Latest figures from Hong Kong on its exports to China continue to clash with those from the mainland’s data on imports from the island, but less so than they have done in recent months.
Chinese data showed imports from Hong Kong grew more than 70.8 per cent year-on-year in June, far less than growth of nearly 204 per cent in April.
Data from Hong Kong’s statistics department however showed exports to China grew by just 1.8 per cent during the period.
The slowing growth in the Chinese data likely represents a decrease in the overstating on invoices the value of imports into China or understating on invoices the value of exports from the mainland, techniques routinely used to facilitate capital flight from the mainland.
The People’s Bank of China (PBOC) has had significant success in curbing capital outflows.
It knows there is still significant leakage from China in the form of persistent import over-invoicing but, so far, measures put in place by PBOC to curb capital flight via relatively easy to use channels may have driven those wanting to transfer funds abroad into choosing illicit trade-based schemes to channel their money out of China.

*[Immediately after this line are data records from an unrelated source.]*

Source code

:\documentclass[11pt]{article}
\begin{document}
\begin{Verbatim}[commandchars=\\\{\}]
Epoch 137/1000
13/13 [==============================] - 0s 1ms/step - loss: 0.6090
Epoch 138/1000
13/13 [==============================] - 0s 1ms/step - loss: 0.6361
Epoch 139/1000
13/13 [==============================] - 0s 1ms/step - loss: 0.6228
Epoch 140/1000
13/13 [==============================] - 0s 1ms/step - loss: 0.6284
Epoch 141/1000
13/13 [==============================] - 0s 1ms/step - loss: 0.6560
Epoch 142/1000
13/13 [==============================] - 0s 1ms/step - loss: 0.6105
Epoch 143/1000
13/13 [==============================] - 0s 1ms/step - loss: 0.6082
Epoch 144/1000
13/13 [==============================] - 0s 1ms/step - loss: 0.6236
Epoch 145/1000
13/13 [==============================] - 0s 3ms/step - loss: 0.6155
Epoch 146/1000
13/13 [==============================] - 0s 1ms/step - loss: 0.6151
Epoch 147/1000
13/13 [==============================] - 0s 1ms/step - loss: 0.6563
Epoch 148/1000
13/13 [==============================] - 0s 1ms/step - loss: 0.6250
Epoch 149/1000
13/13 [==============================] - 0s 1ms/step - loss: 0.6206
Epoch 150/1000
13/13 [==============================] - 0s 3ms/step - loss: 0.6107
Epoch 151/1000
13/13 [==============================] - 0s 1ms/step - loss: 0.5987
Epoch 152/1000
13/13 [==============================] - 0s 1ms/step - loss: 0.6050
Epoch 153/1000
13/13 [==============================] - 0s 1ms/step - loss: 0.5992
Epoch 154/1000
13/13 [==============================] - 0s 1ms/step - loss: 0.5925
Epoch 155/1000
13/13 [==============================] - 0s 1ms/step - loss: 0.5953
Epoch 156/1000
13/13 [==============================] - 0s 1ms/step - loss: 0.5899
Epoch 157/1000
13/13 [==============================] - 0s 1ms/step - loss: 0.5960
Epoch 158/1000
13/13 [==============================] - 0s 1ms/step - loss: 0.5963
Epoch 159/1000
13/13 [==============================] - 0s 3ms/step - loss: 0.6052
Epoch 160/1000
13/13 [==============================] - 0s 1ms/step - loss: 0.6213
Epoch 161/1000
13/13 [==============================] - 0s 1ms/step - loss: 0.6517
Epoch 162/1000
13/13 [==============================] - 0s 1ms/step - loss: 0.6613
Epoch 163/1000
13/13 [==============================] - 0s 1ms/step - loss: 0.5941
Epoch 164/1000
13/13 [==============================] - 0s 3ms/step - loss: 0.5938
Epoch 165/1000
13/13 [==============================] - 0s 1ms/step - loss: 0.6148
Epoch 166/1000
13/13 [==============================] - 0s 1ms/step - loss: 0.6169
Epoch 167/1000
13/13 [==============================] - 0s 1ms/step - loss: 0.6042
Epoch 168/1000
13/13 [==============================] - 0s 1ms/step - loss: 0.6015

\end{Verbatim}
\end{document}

For example, the PBOC has increased scrutiny of transfers overseas with a notable focus on checking whether violations of quotas had been used to split large capital transfers into smaller amounts spread across multiple accounts.
Some foreign banks such as Standard Chartered have been suspended from certain currency-related business in China.
Measures that do contemplate trade-based financial crime include the requirement for companies only being able to buy currencies a maximum of five days before making actual payment for goods.